From: Borislav Petkov <bp@amd64.org>
To: Prarit Bhargava <prarit@redhat.com>
Cc: Borislav Petkov <bp@amd64.org>,
"linux-kernel@vger.kernel.org" <linux-kernel@vger.kernel.org>,
Russ Anderson <rja@sgi.com>, "Luck, Tony" <tony.luck@intel.com>,
"dzickus@redhat.com" <dzickus@redhat.com>,
"mstowe@redhat.com" <mstowe@redhat.com>,
"dnelson@redhat.com" <dnelson@redhat.com>,
"rja@americas.sgi.com" <rja@americas.sgi.com>
Subject: Re: [PATCH -v3] x86, MCE: Drop the default decoding notifier
Date: Thu, 14 Apr 2011 21:02:53 +0200 [thread overview]
Message-ID: <20110414190253.GQ10080@aftab> (raw)

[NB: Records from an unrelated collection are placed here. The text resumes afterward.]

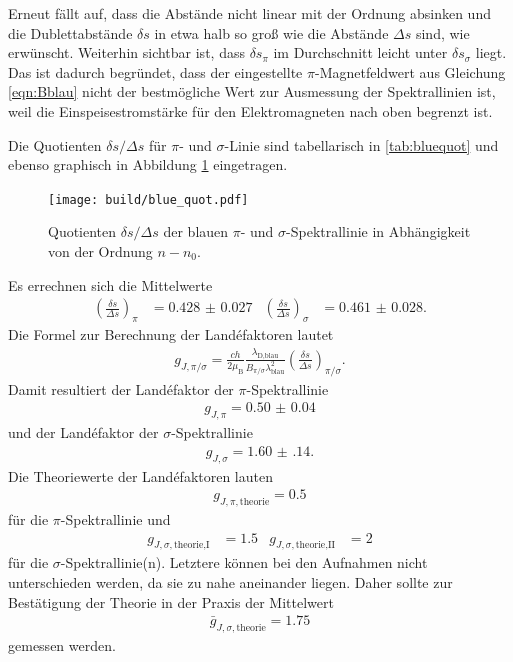 
Erneut fällt auf, dass die Abstände nicht linear mit der Ordnung absinken und die Dublettabstände $\delta s$ in etwa
halb so groß wie die Abstände $\Delta s$ sind, wie erwünscht. Weiterhin sichtbar ist, dass $\delta s_\pi$ im Durchschnitt
leicht unter $\delta s_\sigma$ liegt. Das ist dadurch begründet, dass der eingestellte $\pi$-Magnetfeldwert aus
Gleichung \eqref{eqn:Bblau} nicht der bestmögliche Wert zur Ausmessung der Spektrallinien ist, weil die Einspeisestromstärke
für den Elektromagneten nach oben begrenzt ist.

Die Quotienten $\delta s/\Delta s$ für $\pi$- und $\sigma$-Linie sind tabellarisch in \ref{tab:bluequot} und ebenso
graphisch in Abbildung \ref{fig:bluequot} eingetragen.

\begin{figure}[H]
  \centering
  \texttt{[image: build/blue\_quot.pdf]}
  \caption{Quotienten $\delta s/\Delta s$ der blauen $\pi$- und $\sigma$-Spektrallinie in Abhängigkeit von der Ordnung $n-n_0$.}
  \label{fig:bluequot}
\end{figure}

Es errechnen sich die Mittelwerte
\begin{align}
  \left(\frac{\delta s}{\Delta s}\right)_\pi &= \num{0.428(27)} & \left(\frac{\delta s}{\Delta s}\right)_\sigma &= \num{0.461(28)}.
\end{align}
Die Formel zur Berechnung der Landéfaktoren lautet
\begin{align}
  g_{J,\pi/\sigma} = \frac{c h}{2 \mu_\text{B}} \frac{\lambda_\text{D,blau}}{B_{\pi/\sigma} \lambda_\text{blau}^2} \left(\frac{\delta s}{\Delta s}\right)_{\pi/\sigma}.
\end{align}
Damit resultiert der Landéfaktor der $\pi$-Spektrallinie
\begin{align}
  g_{J,\pi} = \num{0.50(4)}
\end{align}
und der Landéfaktor der $\sigma$-Spektrallinie
\begin{align}
  g_{J,\sigma} = \num{1.60(14)}.
\end{align}
Die Theoriewerte der Landéfaktoren lauten
\begin{align}
  g_{J,\pi,\text{theorie}} = 0.5
\end{align}
für die $\pi$-Spektrallinie und
\begin{align}
  g_{J,\sigma,\text{theorie,I}} &= 1.5 & g_{J,\sigma,\text{theorie,II}} &= 2
\end{align}
für die $\sigma$-Spektrallinie(n). Letztere können bei den Aufnahmen nicht unterschieden
werden, da sie zu nahe aneinander liegen. Daher sollte zur Bestätigung der Theorie in der
Praxis der Mittelwert
\begin{align}
  \bar{g}_{J,\sigma,\text{theorie}} = 1.75
\end{align}
gemessen werden.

In-Reply-To: <4DA71774.9020900@redhat.com>
On Thu, Apr 14, 2011 at 11:49:08AM -0400, Prarit Bhargava wrote:
> > And we don't want to fix that - we want to fix the case with the
> > occasional CE MCEs which get detected in the polling path but none of
> > their MCA regs get dumped for decoding so the decoding hint there is
> > out of place. And we fixed that at least partially so that it doesn't
> > flood the logs. If you're not fine with the default ratelimit of 10 msgs
> > per 5 seconds we can always raise the ratelimit but tweaking an almost
> > hypothetical case is just not worth it.
> >
> Okay -- I'm good then.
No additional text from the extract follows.